The country’s current account balance dipped by 36.81 per cent to US$ 1.38 billion in July-April of the outgoing financial year against US$ 2.18 billion during the same period of the FY13 due to a lower growth in remittance and higher payments for import in the recent months. Experts and BB officials told New Age on Tuesday that the decreasing trend in the current account balance would put an adverse impact on the country’s macro-economic situation in the coming months as imports might increase ahead of construction of Padma Multipurpose Bridge.
The current account balance deals with components such as export receipts and net earnings in services, including remittances, and import payments and profit repatriation by multinationals and local people.
The country ended the FY13 with a large amount of current account balance but it failed to reflect the trend this financial year.
The current account balance posted US$ 2.52 billion in the FY13 against a deficit figure of US$ 447 million in the FY12, according to BB data.
A BB official told New Age on Tuesday that any country needs to receive loan if its current account balance registers a deficit figure.
For this reasons, the surplus balance of the current account is considered positive for any country, he explained.
Bangladesh Institute of Development Studies research director Zaid Bakht told New Age that the current account balance had recently declined due to rise in import and decreasing trend in the remittances.
The BB data showed that the inflow of remittance in the first 10 months of the FY14 decreased by 4.77 per cent to US$ 11.72 billion from US$ 12.31 billion in the corresponding period of FY13.
The declining trend in the current account balance does not put a negative impact right now due to a robust amount of the foreign exchange reserve, but it will bring an unrest situation on the country’s macro-economic indicators in the coming months, Zaid cautioned.
The government will start the construction process of the Padma Multipurpose Bridge in the quickest possible time when the country’s import will increase significantly, he said.
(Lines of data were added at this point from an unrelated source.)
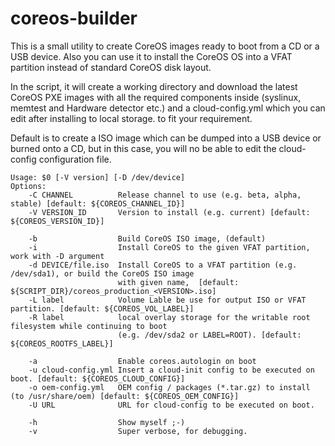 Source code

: # coreos-builder

This is a small utility to create CoreOS images ready to boot from a CD or a USB device. Also you can use it to install the CoreOS OS into a VFAT partition instead of standard CoreOS disk layout.

In the script, it will create a working directory and download the latest CoreOS PXE images with all the required components inside (syslinux, memtest and Hardware detector etc.) and a cloud-config.yml which you can edit after installing to local storage. to fit your requirement.

Default is to create a ISO image which can be dumped into a USB device or burned onto a CD, but in this case, you will no be able to edit the cloud-config configuration file.



```
Usage: $0 [-V version] [-D /dev/device]
Options:
    -C CHANNEL          Release channel to use (e.g. beta, alpha, stable) [default: ${COREOS_CHANNEL_ID}]
    -V VERSION_ID       Version to install (e.g. current) [default: ${COREOS_VERSION_ID}]

    -b                  Build CoreOS ISO image, (default)
    -i                  Install CoreOS to the given VFAT partition, work with -D argument
    -d DEVICE/file.iso  Install CoreOS to a VFAT partition (e.g. /dev/sda1), or build the CoreOS ISO image
                        with given name,  [default: ${SCRIPT_DIR}/coreos_production_<VERSION>.iso]
    -L label            Volume Lable be use for output ISO or VFAT partition. [default: ${COREOS_VOL_LABEL}]
    -R label            local overlay storage for the writable root filesystem while continuing to boot 
                        (e.g. /dev/sda2 or LABEL=ROOT). [default: ${COREOS_ROOTFS_LABEL}]

    -a                  Enable coreos.autologin on boot
    -u cloud-config.yml Insert a cloud-init config to be executed on boot. [default: ${COREOS_CLOUD_CONFIG}]
    -o oem-config.yml   OEM config / packages (*.tar.gz) to install (to /usr/share/oem) [default: ${COREOS_OEM_CONFIG}]
    -U URL              URL for cloud-config to be executed on boot.

    -h                  Show myself ;-)
    -v                  Super verbose, for debugging.
```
Against the backdrop, the current account balance and foreign exchange reserve will decline and the trend will ultimately hit on the price standard of local currency against the US dollar.
The government should take immediate measures to push up the remittance earnings otherwise the worse position in the current account balance will not be able to enter into a positive zone.
The BB data showed that the country’s trade deficit decreased by US$ 27 million to US$ 5.89 billion in the first 10 months of the FY14 against US$ 5.92 billion during the same period of the FY13 due mainly to rise in exports.
The trade deficit in the service sector increased by 21.46 per cent to US$ 3.17 billion in July-April of the FY14 from US$ 2.61 billion in the corresponding period of the FY13, showed the BB data.
The net foreign direct investment dropped by 11.72 per cent to US$ 1.25 billion in the first 10 months of the FY14 from that of US$ 1.41 billion in the same period of the FY13.
The FDI decreased in the period as the foreign investors showed little interest in expanding their investment in the country due to political unrest and uncertainties.
The BB data showed that the financial account of the country’s balance of payments declined to US$ 1.87 million in the first 10 months of the FY14 from US$ 3.07 billion during the same period of the FY13.
The financial account includes foreign direct investment, portfolio investment, and medium- and long-term loans.
Due to the decreasing trend in current account and financial account, the country’s overall balance decreased by 2.86 per cent to US$ 4.30 billion in the first 10 months of the FY14 against US$ 4.42 billion during the same period of the FY13.